PROVIDED INFORMATION:
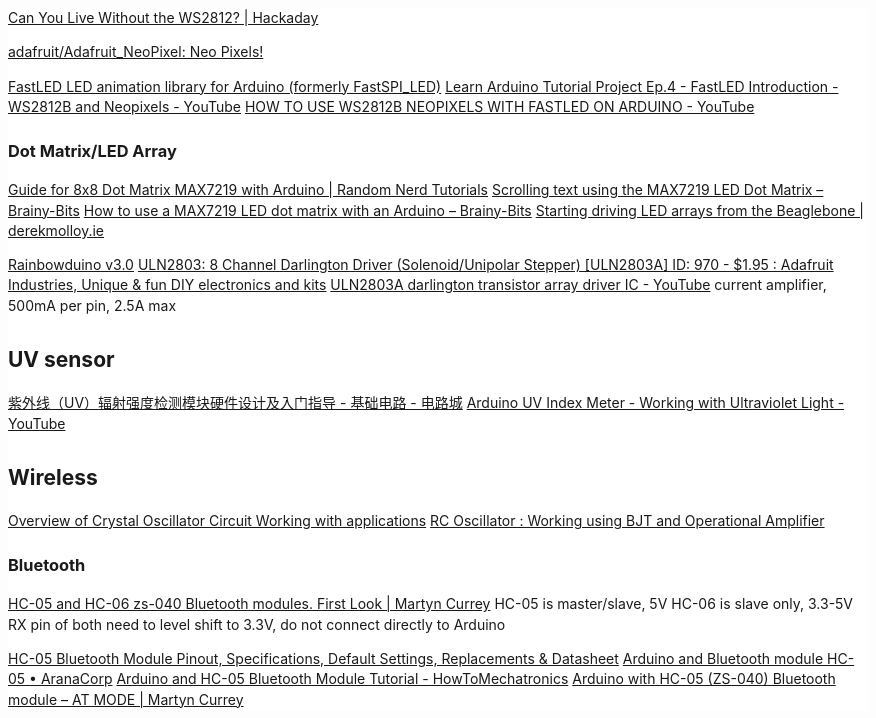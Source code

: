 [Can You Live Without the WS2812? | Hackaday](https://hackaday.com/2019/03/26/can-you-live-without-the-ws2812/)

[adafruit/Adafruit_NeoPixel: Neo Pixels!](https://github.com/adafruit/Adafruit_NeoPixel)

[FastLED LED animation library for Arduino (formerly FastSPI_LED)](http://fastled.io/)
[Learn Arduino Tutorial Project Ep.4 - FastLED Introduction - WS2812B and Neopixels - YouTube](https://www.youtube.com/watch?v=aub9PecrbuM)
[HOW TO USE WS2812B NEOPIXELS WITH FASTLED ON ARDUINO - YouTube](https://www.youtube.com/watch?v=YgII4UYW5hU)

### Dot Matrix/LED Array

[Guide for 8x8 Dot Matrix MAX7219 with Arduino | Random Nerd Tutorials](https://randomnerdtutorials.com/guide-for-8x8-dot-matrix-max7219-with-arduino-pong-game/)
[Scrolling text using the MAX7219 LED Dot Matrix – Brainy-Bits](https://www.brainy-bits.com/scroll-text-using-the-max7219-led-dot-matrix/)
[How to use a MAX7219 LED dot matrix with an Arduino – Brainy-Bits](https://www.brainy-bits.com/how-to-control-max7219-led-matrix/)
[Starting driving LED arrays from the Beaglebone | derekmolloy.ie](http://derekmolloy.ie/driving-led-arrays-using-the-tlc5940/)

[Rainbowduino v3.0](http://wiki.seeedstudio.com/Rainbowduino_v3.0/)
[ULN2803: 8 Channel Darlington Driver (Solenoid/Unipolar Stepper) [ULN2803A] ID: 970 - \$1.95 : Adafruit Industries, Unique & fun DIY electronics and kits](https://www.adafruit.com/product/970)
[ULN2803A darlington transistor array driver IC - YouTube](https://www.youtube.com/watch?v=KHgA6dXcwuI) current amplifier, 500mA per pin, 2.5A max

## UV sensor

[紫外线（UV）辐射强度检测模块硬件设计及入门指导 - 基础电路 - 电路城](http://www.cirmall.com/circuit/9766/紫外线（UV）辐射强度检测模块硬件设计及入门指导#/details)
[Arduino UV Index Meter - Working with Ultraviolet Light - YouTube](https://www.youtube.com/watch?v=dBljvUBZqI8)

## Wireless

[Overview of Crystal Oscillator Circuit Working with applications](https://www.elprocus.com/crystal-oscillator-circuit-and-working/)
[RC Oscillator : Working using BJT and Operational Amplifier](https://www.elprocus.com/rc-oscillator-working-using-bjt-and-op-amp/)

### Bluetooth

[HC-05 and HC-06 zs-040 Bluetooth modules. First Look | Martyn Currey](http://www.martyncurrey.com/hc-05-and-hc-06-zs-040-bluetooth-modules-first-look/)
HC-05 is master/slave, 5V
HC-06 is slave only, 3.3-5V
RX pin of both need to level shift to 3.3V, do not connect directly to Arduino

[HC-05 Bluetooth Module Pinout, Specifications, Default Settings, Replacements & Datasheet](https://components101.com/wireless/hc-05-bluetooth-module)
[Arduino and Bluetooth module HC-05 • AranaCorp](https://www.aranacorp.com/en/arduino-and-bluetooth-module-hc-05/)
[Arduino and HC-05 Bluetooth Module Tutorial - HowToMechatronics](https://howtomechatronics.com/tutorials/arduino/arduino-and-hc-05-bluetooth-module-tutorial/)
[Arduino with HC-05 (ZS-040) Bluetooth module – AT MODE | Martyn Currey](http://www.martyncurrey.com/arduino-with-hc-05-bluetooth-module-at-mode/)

EXERCISE BRIEF: Could you work out how many lines above contain the string "Brainy"? Only the number should be given.

YOUR SOLUTION: 2